To remedy the situation, millions and millions of Swiss francs are spent on new snow cannons and artificial snow systems.

But does this still make sense? Isn’t this already a losing battle? And what are the consequences for the environment?

Knutti said that snow plays an enormous economic role in Switzerland. But snow is also economically indispensable in the U.S. states of Colorado, Utah and California.

Melting mountain glaciers cause global harm.

The tourism sector in these places depend on snow. Not only ski resorts, hotels in mountain regions and ski lodges would be affected by a lack of snow, but so would winter services such as snow removal, gritting and many other industries.
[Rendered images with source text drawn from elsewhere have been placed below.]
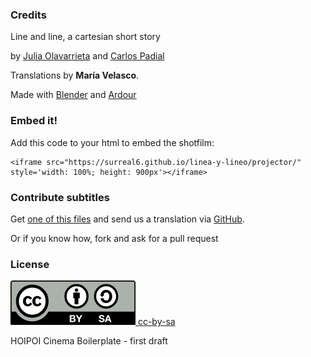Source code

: 
<div id='background' class='background'>
</div>

<div id='main-video-div' class='centered-content'>
</div>

### Credits

Line and line, a cartesian short story 

by [Julia Olavarrieta](http://estoyhechountrapo.com/) and [Carlos Padial](http://surreal.asturnazari.com)

Translations by **María Velasco**.

Made with [Blender](https://blender.org) and [Ardour](https://ardour.org/)

### Embed it!

Add this code to your html to embed the shotfilm:

    <iframe src="https://surreal6.github.io/linea-y-lineo/projector/" style='width: 100%; height: 900px'></iframe>

### Contribute subtitles

Get [one of this files](https://github.com/surreal6/linea-y-lineo/tree/master/subtitles) and send us a translation via [GitHub](https://github.com/surreal6/linea-y-lineo/issues/new). 

Or if you know how, fork and ask for a pull request <i class="em em-ok_hand"></i>

### License

<div class='license'>
  <a href="https://creativecommons.org/licenses/by-sa/3.0/es/">
    <img src="../imgs/CC-BY-SA_icon.svg.png" alt='cc-by-sa'>
    cc-by-sa
  </a>
</div>

HOIPOI Cinema Boilerplate - first draft

<link rel="stylesheet" type="text/css" href="style.css">
<link rel="stylesheet" type="text/css" href="https://afeld.github.io/emoji-css/emoji.css">

<!-- Include the latest version of WebTorrent -->
<script src="https://cdn.jsdelivr.net/webtorrent/latest/webtorrent.min.js"></script>

<!-- activate hoipoi cinema -->
<script type="text/javascript" src='torrent.js'></script>
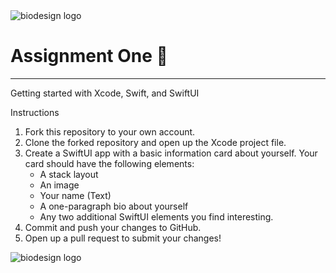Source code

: <img src="https://web.stanford.edu/class/cs342/public/images/github_header.png" alt="biodesign logo">


# Assignment One 🏥
---

Getting started with Xcode, Swift, and SwiftUI

Instructions
1. Fork this repository to your own account.
2. Clone the forked repository and open up the Xcode project file.
4. Create a SwiftUI app with a basic information card about yourself. Your card should have the following elements:
   - A stack layout
   - An image
   - Your name (Text)
   - A one-paragraph bio about yourself
   - Any two additional SwiftUI elements you find interesting.
5. Commit and push your changes to GitHub.
6. Open up a pull request to submit your changes!


<img src="https://web.stanford.edu/class/cs342/public/images/github_footer.png" alt="biodesign logo">
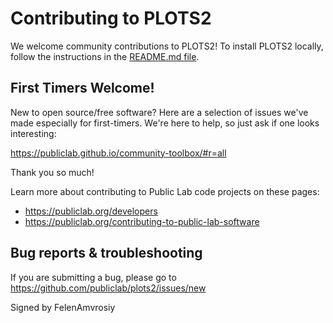 Contributing to PLOTS2
==========================

We welcome community contributions to PLOTS2! To install PLOTS2 locally, follow the instructions in the [README.md file](https://github.com/publiclab/plots2#installation).

## First Timers Welcome!

New to open source/free software? Here are a selection of issues we've made especially for first-timers. We're here to help, so just ask if one looks interesting:

https://publiclab.github.io/community-toolbox/#r=all

Thank you so much!

Learn more about contributing to Public Lab code projects on these pages:

* https://publiclab.org/developers
* https://publiclab.org/contributing-to-public-lab-software

## Bug reports & troubleshooting

If you are submitting a bug, please go to https://github.com/publiclab/plots2/issues/new

Signed by FelenAmvrosiy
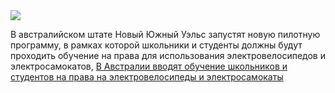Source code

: <!--2025-07-22 14:44:17-->
<div class="yb">
  <div class="rss habr"><img src="https://habrastorage.org/getpro/habr/upload_files/41d/f93/73d/41df9373d00109a1b7386bfbbd265aff.jpg" /><p>В&nbsp;австралийском штате Новый Южный Уэльс запустят новую пилотную программу, в&nbsp;рамках которой школьники и студенты должны будут проходить обучение на&nbsp;права для&nbsp;использования электровелосипедов и электросамокатов, <a href="https://au.news.yahoo.com/major-aussie-e-bike-licence-trial-looms-amid-crackdown-on-misuse-080215301.html" rel="noopener... <p class="titl"><a href="https://habr.com/ru/news/930068/?utm_source=habrahabr&utm_medium=rss&utm_campaign=930068">В Австралии вводят обучение школьников и студентов на права на электровелосипеды и электросамокаты</a></p></div>
</div>
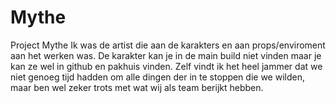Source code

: # Mythe
Project Mythe
Ik was de artist die aan de karakters en aan props/enviroment aan het werken was.
De karakter kan je in de main build niet vinden maar je kan ze wel in github en pakhuis vinden.
Zelf vindt ik het heel jammer dat we niet genoeg tijd hadden om alle dingen der in te stoppen die we wilden, maar ben wel zeker trots met wat wij als team berijkt hebben.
Furthermore, Knutti said, in order to be able to continue to operate these services, millions and millions of Swiss francs are invested in snow-making equipment in an attempt to reduce the snow’s retreat. But how much does artificial snow really help?

One big problem is the inconsistency of snowfall. It is difficult to plan a tourism season around snow, because sometimes there is plenty of it but then it might suddenly rain, reducing the amount of snow.

Knutti said this is also the reason why we have seen an increasing number of ski races having to be canceled at the last second.

The artificial covering of the glaciers reflects the sun’s rays from a protective layer, which is laid over the glacier. That allows the glacier to absorb less heat. Such protective layers are applied throughout Switzerland, for example at the Rhone Glacier. This method is said to prevent up to 70% of seasonal glacier melt.

“It can be said that artificial protection of glaciers may work in the short term, but in the long term the change of nature is stronger than any technology,” Knutti said.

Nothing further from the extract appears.